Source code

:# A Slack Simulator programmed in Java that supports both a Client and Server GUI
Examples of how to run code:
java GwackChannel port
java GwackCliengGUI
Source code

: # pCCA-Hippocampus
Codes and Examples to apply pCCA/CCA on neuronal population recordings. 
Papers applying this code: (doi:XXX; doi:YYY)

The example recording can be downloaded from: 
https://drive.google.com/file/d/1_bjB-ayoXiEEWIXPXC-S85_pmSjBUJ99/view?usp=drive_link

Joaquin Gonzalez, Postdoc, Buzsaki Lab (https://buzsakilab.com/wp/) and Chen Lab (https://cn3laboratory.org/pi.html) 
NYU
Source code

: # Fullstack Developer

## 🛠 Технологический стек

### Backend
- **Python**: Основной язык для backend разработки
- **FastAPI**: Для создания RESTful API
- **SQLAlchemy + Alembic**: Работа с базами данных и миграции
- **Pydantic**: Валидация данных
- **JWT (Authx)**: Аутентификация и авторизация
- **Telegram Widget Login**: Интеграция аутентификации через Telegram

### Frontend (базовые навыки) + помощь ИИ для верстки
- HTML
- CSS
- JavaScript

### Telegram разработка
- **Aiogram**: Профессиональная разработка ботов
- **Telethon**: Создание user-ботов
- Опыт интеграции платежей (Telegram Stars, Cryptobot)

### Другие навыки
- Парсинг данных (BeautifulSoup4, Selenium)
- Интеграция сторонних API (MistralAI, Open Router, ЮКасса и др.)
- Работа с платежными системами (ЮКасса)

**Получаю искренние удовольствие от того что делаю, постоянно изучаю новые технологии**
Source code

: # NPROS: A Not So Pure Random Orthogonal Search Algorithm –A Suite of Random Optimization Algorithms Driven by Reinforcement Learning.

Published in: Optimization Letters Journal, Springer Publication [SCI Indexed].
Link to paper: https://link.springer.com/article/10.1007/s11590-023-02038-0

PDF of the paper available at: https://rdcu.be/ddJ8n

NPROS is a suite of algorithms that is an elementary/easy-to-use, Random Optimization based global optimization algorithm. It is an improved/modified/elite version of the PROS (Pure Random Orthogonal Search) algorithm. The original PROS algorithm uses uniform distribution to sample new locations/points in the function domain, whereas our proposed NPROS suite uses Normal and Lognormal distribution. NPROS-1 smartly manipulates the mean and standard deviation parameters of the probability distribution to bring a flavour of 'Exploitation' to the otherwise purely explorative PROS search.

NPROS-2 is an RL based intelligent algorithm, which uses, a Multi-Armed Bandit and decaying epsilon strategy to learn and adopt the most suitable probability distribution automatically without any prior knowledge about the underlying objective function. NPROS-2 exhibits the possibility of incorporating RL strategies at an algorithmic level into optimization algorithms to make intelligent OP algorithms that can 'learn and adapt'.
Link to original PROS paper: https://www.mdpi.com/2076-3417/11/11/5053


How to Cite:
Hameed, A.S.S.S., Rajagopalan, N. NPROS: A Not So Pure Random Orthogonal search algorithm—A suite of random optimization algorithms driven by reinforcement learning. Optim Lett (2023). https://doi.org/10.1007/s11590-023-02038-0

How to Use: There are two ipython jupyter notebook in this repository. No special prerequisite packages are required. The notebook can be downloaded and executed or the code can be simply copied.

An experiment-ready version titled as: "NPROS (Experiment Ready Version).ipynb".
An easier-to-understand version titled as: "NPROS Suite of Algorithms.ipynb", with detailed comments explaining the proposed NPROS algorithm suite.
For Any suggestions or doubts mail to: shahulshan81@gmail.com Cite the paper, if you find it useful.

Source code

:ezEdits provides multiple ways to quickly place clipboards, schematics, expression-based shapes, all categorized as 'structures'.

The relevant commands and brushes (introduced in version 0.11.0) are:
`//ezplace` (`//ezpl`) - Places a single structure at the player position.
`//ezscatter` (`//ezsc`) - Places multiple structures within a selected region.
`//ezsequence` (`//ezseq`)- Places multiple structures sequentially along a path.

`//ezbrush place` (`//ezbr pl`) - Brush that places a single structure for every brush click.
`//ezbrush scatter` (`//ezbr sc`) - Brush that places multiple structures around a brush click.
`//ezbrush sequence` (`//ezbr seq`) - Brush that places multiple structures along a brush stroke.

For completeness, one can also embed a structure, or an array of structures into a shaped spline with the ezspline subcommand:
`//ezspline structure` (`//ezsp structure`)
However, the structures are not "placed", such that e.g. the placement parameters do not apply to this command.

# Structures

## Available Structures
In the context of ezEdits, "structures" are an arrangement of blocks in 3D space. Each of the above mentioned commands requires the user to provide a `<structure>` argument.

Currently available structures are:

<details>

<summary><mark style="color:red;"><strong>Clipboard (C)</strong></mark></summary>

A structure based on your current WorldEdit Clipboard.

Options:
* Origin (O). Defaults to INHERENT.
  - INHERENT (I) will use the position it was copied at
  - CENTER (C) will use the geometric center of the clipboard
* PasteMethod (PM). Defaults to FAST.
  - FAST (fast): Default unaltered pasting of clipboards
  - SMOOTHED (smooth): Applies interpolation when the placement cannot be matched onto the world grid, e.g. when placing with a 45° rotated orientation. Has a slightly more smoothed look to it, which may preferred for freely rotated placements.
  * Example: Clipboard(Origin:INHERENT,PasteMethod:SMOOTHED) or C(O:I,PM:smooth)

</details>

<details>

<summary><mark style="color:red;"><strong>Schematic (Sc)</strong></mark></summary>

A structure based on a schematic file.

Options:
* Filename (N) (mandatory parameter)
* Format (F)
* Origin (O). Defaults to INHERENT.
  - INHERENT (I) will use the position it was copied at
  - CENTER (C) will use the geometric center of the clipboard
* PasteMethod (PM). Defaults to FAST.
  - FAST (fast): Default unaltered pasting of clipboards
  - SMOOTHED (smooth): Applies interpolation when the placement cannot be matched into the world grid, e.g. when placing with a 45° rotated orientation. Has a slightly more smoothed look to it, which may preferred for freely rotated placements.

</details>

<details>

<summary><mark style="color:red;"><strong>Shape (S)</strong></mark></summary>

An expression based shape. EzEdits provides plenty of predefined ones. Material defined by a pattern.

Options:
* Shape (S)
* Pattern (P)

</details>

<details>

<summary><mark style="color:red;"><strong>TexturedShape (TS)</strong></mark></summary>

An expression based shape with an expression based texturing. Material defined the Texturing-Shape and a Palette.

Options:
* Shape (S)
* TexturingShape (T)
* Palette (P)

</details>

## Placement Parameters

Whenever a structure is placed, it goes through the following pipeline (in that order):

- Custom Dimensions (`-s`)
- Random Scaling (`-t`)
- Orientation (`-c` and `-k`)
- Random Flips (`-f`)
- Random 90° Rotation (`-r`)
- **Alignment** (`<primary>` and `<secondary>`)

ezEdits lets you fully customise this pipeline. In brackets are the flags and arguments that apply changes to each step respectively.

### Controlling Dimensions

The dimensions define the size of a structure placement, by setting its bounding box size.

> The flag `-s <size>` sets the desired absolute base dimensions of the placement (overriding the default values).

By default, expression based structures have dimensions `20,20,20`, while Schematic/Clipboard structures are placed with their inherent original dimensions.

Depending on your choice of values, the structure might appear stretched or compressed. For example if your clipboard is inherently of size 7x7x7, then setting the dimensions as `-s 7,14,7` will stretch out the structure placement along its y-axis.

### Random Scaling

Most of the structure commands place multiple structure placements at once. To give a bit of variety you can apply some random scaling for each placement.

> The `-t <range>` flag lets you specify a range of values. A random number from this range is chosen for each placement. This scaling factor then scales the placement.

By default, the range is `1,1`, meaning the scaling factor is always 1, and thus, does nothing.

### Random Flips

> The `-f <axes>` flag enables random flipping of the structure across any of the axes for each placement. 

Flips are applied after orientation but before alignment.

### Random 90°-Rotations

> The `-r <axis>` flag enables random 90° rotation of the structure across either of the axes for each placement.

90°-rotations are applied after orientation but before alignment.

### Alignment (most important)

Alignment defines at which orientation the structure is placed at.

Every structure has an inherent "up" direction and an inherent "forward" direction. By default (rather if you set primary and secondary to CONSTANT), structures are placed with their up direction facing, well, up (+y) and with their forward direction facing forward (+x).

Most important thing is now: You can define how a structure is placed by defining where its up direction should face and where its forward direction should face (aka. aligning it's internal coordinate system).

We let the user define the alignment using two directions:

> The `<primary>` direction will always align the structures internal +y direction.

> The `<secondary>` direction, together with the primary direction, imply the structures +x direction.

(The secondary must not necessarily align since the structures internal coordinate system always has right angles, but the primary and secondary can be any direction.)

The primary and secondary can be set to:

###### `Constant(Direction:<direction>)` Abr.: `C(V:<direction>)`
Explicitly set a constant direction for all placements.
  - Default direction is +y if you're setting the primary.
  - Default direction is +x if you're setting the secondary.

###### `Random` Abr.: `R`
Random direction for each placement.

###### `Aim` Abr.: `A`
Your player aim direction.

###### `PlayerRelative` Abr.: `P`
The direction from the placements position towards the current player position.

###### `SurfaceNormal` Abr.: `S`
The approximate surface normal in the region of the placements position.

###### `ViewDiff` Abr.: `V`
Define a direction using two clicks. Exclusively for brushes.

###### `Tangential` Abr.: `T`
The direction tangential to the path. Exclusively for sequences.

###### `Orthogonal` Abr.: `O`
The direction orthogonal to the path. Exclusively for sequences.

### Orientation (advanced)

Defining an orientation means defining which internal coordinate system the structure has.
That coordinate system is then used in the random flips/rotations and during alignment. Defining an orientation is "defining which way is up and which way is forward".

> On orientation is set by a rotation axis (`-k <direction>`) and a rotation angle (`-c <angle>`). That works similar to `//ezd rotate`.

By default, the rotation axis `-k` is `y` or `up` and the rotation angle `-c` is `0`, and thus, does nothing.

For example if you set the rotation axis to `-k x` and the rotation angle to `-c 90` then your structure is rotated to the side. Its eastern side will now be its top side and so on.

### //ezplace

EXERCISE: Find "NPROS-2 is an" in the entries above and copy that whole line exactly, then each line after it through the line that contains "categorized as 'structures'.".

FINISHED EXERCISE:
NPROS-2 is an RL based intelligent algorithm, which uses, a Multi-Armed Bandit and decaying epsilon strategy to learn and adopt the most suitable probability distribution automatically without any prior knowledge about the underlying objective function. NPROS-2 exhibits the possibility of incorporating RL strategies at an algorithmic level into optimization algorithms to make intelligent OP algorithms that can 'learn and adapt'.
Link to original PROS paper: https://www.mdpi.com/2076-3417/11/11/5053


How to Cite:
Hameed, A.S.S.S., Rajagopalan, N. NPROS: A Not So Pure Random Orthogonal search algorithm—A suite of random optimization algorithms driven by reinforcement learning. Optim Lett (2023). https://doi.org/10.1007/s11590-023-02038-0

How to Use: There are two ipython jupyter notebook in this repository. No special prerequisite packages are required. The notebook can be downloaded and executed or the code can be simply copied.

An experiment-ready version titled as: "NPROS (Experiment Ready Version).ipynb".
An easier-to-understand version titled as: "NPROS Suite of Algorithms.ipynb", with detailed comments explaining the proposed NPROS algorithm suite.
For Any suggestions or doubts mail to: shahulshan81@gmail.com Cite the paper, if you find it useful.

Source code

:ezEdits provides multiple ways to quickly place clipboards, schematics, expression-based shapes, all categorized as 'structures'.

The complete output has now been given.